Here's Friday's edition of Saber-Links:
Max Marchi of Baseball Prospectus has an interesting hypothesis about pitchers' hitting ability: Baseball Prospectus | The Stats Go Marching In: Do Pitchers Forget How to Hit in the Minors?
My hypothesis was that pitchers who spend less time in the minors have less time to forget how to hit and therefore produce more at the plate when they reach the National League.
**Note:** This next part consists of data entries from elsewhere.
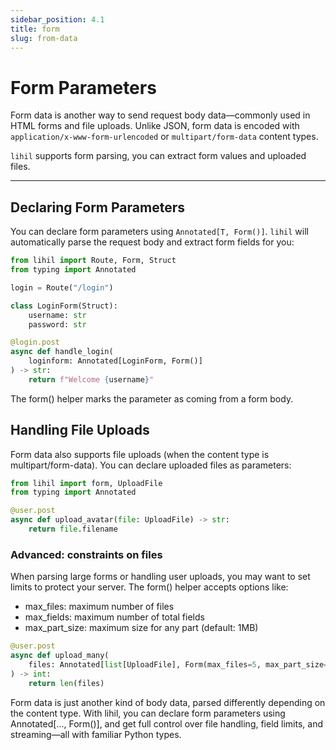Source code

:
 ```yaml
---
sidebar_position: 4.1
title: form
slug: from-data
---
```


# Form Parameters

Form data is another way to send request body data—commonly used in HTML forms and file uploads. Unlike JSON, form data is encoded with `application/x-www-form-urlencoded` or `multipart/form-data` content types.

`lihil` supports form parsing, you can extract form values and uploaded files.

---

## Declaring Form Parameters

You can declare form parameters using `Annotated[T, Form()]`. `lihil` will automatically parse the request body and extract form fields for you:

```python
from lihil import Route, Form, Struct
from typing import Annotated

login = Route("/login")

class LoginForm(Struct):
    username: str
    password: str

@login.post
async def handle_login(
    loginform: Annotated[LoginForm, Form()]
) -> str:
    return f"Welcome {username}"
```

The form() helper marks the parameter as coming from a form body.

## Handling File Uploads

Form data also supports file uploads (when the content type is multipart/form-data). You can declare uploaded files as parameters:

```python
from lihil import form, UploadFile
from typing import Annotated

@user.post
async def upload_avatar(file: UploadFile) -> str:
    return file.filename
```

### Advanced: constraints on files

When parsing large forms or handling user uploads, you may want to set limits to protect your server. The form() helper accepts options like:

- max_files: maximum number of files
- max_fields: maximum number of total fields
- max_part_size: maximum size for any part (default: 1MB)

```python
@user.post
async def upload_many(
    files: Annotated[list[UploadFile], Form(max_files=5, max_part_size=2 * 1024 * 1024)]
) -> int:
    return len(files)
```

Form data is just another kind of body data, parsed differently depending on the content type. With lihil, you can declare form parameters using Annotated[..., Form()], and get full control over file handling, field limits, and streaming—all with familiar Python types.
The plan was to use Strasburg as the poster boy: he played briefly in the minors in 2010 before his hyped debut in the majors the same year, and so I would suggest that his rapid promotion allowed him to hold on to the hitting ability of his college days.
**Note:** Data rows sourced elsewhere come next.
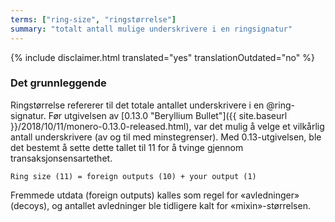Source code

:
 ```yaml
---
terms: ["ring-size", "ringstørrelse"]
summary: "totalt antall mulige underskrivere i en ringsignatur"
---
```


{% include disclaimer.html translated="yes" translationOutdated="no" %}
### Det grunnleggende
Ringstørrelse refererer til det totale antallet underskrivere i en @ring-signatur. Før utgivelsen av [0.13.0 "Beryllium Bullet"]({{ site.baseurl }}/2018/10/11/monero-0.13.0-released.html), var det mulig å velge et vilkårlig antall underskrivere (av og til med minstegrenser). Med 0.13-utgivelsen, ble det bestemt å sette dette tallet til 11 for å tvinge gjennom transaksjonsensartethet.

`Ring size (11) = foreign outputs (10) + your output (1)`

Fremmede utdata (foreign outputs) kalles som regel for «avledninger» (decoys), og antallet avledninger ble tidligere kalt for «mixin»-størrelsen.
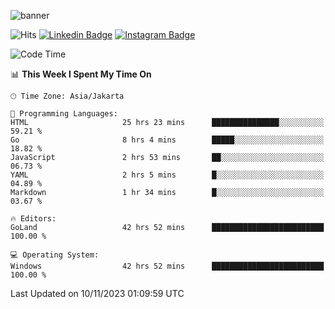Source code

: ![banner](https://readme-typing-svg.herokuapp.com/?lines=Hello,+There!+👋;This+is+ryanbekhen....;Nice+to+meet+you!&center=false)

![Hits](https://hits.seeyoufarm.com/api/count/incr/badge.svg?url=https%3A%2F%2Fgithub.com%2Fryanbekhen%2Fhit-counter&count_bg=%2379C83D&title_bg=%23555555&icon=github.svg&icon_color=%23E7E7E7&title=Provile+views&edge_flat=true)
[![Linkedin Badge](https://img.shields.io/badge/-LinkedIn-0e76a8?style=flat-square&logo=Linkedin&logoColor=white)](https://linkedin.com/in/ryanbekhen)
[![Instagram Badge](https://img.shields.io/badge/-Instagram-e4405f?style=flat-square&logo=Instagram&logoColor=white)](https://instagram.com/ryanbekhen.dev/)

<!--START_SECTION:waka-->
![Code Time](http://img.shields.io/badge/Code%20Time-811%20hrs%2010%20mins-blue)

📊 **This Week I Spent My Time On** 

```text
🕑︎ Time Zone: Asia/Jakarta

💬 Programming Languages: 
HTML                     25 hrs 23 mins      ███████████████░░░░░░░░░░   59.21 % 
Go                       8 hrs 4 mins        █████░░░░░░░░░░░░░░░░░░░░   18.82 % 
JavaScript               2 hrs 53 mins       ██░░░░░░░░░░░░░░░░░░░░░░░   06.73 % 
YAML                     2 hrs 5 mins        █░░░░░░░░░░░░░░░░░░░░░░░░   04.89 % 
Markdown                 1 hr 34 mins        █░░░░░░░░░░░░░░░░░░░░░░░░   03.67 % 

🔥 Editors: 
GoLand                   42 hrs 52 mins      █████████████████████████   100.00 % 

💻 Operating System: 
Windows                  42 hrs 52 mins      █████████████████████████   100.00 % 
```


 Last Updated on 10/11/2023 01:09:59 UTC
<!--END_SECTION:waka-->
Sam Miller, also of BP questions whether or not the Rockies ever had a "real" power hitter: Baseball Prospectus | Pebble Hunting: The Rockies and Real Home Run Hitters
So step one: No more humidor. Coors Field is still a dynamite home-run park, but it's not quite the same. So for one year, they bring back the dry balls, and we all put up with the silliest baseball environment since my script for Space Jam 2: Michael Jordan Plays Double-A Baseball. We would do it for a good cause, which would be step two: Rockies get Stanton.
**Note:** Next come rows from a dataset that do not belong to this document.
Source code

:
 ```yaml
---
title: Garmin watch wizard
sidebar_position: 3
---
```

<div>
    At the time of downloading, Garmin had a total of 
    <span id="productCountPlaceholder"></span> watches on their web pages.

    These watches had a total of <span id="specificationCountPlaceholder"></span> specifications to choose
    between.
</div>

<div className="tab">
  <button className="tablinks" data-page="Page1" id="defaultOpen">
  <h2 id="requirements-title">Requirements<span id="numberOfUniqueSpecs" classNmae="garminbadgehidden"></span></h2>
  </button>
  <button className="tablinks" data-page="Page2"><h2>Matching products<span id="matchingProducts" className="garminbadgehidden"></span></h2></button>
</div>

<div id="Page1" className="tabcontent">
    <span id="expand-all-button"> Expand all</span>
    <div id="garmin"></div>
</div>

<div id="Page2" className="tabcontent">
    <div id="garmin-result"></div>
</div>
Jeff Sullivan of FanGraphs takes a deeper look into Justin Verlander's slider: Justin Verlander Below the Surface | FanGraphs Baseball
During the game Thursday, the Tigers broadcast dedicated some time early on to talk about the continuing development of Justin Verlander’s slider. It’s a pitch he seems to have picked up early in 2009, and the progress is evident, even from just looking at Verlander’s player page. He went from using it never to using it about two percent of the time, to using it about seven percent of the time, to using it about eight percent of the time, to using it about 11 percent of the time.
Jeff Zimmerman also with FG discusses Andruw Jones' strange decline: Andruw Jones: All-Star to Replacement-Level Player | FanGraphs Baseball
I am not sure if Andruw Jones is a hall-of-famer. Some writers will determine that more than five years from now. But Jones’s production stagnation that started at age 31 is unprecedented for someone of his caliber.
Jay Jaffe of Sports Illustrated writes about what the Mets have received from Johan Santana this season: Despite shutdown, Johan Santana offered Mets more than expected | Hit and Run
That wasn’t too shabby for a pitcher whom the Mets didn’t know if they were going to get anything out of this season — or for a franchise that entered the year under a black cloud of financial woes due to declining attendance and their ownership’s potential liability in the Madoff case. Santana came into the year having not thrown in a major league game since Sept. 2, 2010, and having managed just two starts and five innings of minor league rehab in all of 2011.
Saber-Links will return tomorrow, Enjoy the Weekend folks!